The following morning, I was back at city jail by nine o’clock. To my surprise, Yelena had arrived a few minutes earlier. With her was Nicholas Bramwell, who motioned me aside as I passed through the antechamber.
“Please, I’d like a word with you before you go inside,” he said quietly.
“What is it?” I asked, following the young man away from the guard’s desk.
His handsome face was filled with anger and concern.
“Yelena is extremely distraught,” he began. “I can’t believe her mother could be so cruel. If she dies, that poor girl will be left in a strange country, with no one to look after her. You don’t think Madame Karpova
will try anything that foolish again, do you?”
I studied his face. “Mr. Bramwell, I hope you’ll forgive me for asking such a personal question, but just how serious is your friendship with Yelena Karpova?”
He regarded me with an expression of such boyish charm and sincerity, I could understand how this man might sweep any woman off her feet, much less a vulnerable young girl like Yelena.
“Actually, I’m very fond of her, Miss Woolson, and I’m not ashamed to admit it.”
“But your mother—”
“Ah, yes, my mother.” His face took on a pained look. “She’s been determined for some time that I marry Miss Radburn.”
“It seems that her determination has born fruit, since the two of you are engaged.”
“I’m afraid that’s no longer the case,” he said, feigning a regret I felt certain he didn’t feel. “Aldora—er, Miss Radburn, I mean—decided to call off our engagement.

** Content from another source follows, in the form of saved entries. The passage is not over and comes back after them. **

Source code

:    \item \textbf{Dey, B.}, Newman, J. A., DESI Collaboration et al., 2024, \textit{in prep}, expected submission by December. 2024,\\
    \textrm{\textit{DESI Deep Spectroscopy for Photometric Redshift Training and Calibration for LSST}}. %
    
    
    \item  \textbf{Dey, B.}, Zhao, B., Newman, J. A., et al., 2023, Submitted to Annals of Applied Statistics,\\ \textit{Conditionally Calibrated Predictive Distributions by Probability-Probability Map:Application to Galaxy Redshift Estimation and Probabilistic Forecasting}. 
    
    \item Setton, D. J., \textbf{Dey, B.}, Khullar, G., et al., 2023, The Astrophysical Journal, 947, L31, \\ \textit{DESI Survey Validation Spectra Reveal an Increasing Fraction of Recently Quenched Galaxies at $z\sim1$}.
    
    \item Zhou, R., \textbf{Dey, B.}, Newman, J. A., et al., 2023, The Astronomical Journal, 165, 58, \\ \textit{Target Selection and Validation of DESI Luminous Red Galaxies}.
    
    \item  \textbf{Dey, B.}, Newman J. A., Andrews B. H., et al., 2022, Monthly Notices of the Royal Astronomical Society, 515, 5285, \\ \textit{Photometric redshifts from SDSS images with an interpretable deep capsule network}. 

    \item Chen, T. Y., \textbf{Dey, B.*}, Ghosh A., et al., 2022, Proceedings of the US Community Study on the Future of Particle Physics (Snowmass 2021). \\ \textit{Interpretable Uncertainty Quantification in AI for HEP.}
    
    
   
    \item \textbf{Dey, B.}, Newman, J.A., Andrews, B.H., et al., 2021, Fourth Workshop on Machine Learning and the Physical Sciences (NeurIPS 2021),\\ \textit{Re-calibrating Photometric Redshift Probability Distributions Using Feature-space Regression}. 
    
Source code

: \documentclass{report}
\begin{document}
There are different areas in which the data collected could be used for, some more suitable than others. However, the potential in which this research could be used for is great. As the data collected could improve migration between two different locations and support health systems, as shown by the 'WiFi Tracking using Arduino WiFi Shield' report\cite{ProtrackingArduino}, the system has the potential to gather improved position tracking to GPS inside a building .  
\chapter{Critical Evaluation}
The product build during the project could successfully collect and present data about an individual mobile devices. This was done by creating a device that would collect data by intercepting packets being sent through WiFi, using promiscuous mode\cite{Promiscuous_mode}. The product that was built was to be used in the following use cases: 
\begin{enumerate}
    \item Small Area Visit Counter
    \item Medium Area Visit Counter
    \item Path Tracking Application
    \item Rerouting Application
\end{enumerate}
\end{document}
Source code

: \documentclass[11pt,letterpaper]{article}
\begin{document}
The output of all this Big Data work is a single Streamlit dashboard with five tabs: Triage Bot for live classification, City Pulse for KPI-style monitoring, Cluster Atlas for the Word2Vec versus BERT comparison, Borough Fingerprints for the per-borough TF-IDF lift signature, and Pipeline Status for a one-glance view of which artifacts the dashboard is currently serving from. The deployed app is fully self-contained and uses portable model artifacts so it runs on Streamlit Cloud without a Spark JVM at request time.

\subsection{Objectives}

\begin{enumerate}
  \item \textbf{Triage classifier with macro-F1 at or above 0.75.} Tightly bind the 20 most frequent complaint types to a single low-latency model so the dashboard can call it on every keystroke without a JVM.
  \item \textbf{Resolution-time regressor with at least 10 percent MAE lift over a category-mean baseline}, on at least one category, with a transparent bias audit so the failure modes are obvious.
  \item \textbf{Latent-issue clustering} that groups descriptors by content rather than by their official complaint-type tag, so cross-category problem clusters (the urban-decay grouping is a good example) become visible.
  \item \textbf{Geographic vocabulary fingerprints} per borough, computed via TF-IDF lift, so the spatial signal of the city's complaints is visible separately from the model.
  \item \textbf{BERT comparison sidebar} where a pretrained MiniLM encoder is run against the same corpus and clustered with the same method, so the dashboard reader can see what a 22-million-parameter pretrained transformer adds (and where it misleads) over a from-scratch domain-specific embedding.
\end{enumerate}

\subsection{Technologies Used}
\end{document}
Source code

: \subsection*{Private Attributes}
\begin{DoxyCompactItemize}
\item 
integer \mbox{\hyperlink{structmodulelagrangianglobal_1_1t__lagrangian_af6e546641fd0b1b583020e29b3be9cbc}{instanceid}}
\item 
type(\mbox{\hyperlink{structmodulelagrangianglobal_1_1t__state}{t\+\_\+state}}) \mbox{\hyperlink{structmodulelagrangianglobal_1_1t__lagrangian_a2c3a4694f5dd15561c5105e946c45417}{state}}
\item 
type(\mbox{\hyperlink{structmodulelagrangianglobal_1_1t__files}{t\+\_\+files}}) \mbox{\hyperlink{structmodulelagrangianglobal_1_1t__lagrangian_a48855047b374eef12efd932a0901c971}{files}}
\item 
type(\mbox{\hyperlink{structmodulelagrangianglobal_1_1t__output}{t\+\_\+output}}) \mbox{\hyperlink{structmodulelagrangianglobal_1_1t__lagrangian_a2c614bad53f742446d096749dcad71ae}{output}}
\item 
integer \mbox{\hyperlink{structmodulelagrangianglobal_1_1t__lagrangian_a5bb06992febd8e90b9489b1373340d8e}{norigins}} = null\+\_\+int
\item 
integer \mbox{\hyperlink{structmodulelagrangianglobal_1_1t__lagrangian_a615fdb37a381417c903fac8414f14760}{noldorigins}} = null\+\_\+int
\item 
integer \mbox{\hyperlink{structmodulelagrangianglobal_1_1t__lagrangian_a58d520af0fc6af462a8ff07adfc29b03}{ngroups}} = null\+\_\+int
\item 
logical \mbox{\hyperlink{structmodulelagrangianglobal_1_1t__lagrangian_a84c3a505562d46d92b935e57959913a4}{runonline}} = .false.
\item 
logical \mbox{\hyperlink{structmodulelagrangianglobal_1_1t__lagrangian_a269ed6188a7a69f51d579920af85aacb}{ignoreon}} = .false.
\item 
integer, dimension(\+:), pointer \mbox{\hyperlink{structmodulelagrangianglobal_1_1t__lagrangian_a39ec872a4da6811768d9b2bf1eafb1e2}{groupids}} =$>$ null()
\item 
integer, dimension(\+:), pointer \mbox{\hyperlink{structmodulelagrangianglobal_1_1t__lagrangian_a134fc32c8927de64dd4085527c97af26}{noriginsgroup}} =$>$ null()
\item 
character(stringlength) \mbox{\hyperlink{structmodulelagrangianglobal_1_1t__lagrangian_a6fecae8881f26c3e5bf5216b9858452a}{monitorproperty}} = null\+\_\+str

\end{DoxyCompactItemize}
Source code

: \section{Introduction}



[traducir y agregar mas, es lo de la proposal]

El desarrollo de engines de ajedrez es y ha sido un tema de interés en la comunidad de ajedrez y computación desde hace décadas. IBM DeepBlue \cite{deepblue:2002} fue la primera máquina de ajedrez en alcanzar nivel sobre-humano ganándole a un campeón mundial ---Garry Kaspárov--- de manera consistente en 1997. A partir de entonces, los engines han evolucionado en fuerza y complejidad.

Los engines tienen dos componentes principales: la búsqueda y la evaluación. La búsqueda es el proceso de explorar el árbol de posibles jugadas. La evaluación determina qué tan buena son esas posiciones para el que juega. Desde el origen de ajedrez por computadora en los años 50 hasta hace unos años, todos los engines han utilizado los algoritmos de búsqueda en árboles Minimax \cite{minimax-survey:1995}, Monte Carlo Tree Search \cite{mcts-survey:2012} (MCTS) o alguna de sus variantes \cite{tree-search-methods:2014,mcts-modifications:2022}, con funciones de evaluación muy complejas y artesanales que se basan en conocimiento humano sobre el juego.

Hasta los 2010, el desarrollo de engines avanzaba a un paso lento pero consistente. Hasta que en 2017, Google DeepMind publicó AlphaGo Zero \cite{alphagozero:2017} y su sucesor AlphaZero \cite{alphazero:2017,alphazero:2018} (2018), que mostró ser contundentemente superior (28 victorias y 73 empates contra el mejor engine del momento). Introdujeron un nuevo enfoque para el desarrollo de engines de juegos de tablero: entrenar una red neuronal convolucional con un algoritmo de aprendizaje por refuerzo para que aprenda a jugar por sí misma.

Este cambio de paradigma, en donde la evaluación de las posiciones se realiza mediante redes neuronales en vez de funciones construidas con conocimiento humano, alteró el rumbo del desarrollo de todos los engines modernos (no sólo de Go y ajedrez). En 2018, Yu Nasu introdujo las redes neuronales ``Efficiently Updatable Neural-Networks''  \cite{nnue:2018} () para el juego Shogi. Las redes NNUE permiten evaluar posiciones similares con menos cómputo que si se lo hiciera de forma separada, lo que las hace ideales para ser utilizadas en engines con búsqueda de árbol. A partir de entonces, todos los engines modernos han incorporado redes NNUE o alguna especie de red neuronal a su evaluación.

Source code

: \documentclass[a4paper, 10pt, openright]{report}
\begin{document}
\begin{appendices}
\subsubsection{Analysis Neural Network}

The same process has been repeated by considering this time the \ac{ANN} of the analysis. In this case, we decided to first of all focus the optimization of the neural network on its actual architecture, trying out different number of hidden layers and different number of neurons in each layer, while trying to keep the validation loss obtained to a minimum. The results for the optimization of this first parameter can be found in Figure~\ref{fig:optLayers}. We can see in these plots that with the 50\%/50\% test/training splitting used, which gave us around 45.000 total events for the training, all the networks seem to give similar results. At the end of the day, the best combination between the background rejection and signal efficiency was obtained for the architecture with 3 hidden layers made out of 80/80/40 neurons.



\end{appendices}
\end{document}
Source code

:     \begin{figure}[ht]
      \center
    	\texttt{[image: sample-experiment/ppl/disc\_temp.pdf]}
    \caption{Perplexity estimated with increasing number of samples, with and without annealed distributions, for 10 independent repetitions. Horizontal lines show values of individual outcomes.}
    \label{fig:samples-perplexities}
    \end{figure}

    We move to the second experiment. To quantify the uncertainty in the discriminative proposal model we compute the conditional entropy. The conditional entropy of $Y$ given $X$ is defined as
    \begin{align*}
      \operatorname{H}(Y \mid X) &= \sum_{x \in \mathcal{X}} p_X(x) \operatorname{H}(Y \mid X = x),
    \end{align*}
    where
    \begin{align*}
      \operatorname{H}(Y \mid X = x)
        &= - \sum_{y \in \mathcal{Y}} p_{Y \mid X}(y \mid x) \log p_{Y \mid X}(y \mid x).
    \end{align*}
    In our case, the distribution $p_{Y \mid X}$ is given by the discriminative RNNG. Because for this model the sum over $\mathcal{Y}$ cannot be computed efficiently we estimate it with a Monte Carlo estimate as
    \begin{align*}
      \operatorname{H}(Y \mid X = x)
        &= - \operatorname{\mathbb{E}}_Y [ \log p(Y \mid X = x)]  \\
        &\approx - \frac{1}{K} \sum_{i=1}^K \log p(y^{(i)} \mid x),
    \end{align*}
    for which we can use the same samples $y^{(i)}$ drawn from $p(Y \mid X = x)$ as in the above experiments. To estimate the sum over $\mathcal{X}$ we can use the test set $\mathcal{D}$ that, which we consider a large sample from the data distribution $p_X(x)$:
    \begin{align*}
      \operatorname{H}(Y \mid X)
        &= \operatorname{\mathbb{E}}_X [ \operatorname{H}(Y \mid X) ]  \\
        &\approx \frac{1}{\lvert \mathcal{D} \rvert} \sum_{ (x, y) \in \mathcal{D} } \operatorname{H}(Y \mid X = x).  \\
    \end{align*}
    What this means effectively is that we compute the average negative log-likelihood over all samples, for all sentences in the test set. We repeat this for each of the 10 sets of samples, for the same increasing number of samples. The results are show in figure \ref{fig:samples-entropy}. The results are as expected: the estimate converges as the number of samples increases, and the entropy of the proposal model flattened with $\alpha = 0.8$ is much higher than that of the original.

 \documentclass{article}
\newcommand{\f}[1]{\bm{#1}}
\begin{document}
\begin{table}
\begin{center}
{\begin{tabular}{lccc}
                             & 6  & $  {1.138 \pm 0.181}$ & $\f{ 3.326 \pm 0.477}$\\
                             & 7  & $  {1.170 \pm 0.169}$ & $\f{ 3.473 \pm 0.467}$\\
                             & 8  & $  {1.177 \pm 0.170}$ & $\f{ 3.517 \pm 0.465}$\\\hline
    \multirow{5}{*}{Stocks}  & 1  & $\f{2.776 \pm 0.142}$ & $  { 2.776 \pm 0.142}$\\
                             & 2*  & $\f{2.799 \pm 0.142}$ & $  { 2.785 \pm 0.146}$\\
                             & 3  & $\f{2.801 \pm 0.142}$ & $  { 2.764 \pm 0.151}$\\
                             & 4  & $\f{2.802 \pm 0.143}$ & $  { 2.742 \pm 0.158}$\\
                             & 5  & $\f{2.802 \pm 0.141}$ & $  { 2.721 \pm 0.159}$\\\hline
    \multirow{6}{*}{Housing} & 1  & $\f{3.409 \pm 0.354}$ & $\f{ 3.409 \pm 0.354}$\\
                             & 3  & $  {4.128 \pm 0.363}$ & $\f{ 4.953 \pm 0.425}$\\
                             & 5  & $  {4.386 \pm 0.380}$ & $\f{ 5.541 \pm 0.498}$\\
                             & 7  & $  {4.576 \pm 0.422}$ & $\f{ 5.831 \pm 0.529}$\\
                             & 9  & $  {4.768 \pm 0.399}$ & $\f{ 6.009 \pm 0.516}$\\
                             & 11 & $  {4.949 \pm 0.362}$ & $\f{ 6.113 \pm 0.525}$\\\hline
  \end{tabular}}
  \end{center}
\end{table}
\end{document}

Yesterday, as a matter of fact.”
“Because of Yelena?”
“I’m afraid so.” He sighed; then, as if making up his mind, he said, “Look here, it’s no use trying to pretend that I’m sorry about breaking it off. It was never my idea to get married so soon after school in the first place. Miss Radburn is a wonderful woman—she would make any man a fine wife. I just—well, I’m simply not ready to settle down yet.”
“What about Yelena? Have you explained this to her?”
Now he looked sheepish. “Not exactly. She’s aware that I like her very much, but I haven’t led her to believe I want to get married. She’s just seventeen, Miss Woolson, far too young to think of marriage.”
“I quite agree with you.” I looked him in the eye. “I would hate to see that girl hurt, by you or by any other man. For her sake, Mr. Bramwell, be very certain that she understands your feelings and isn’t looking for a commitment you’re not prepared to make.”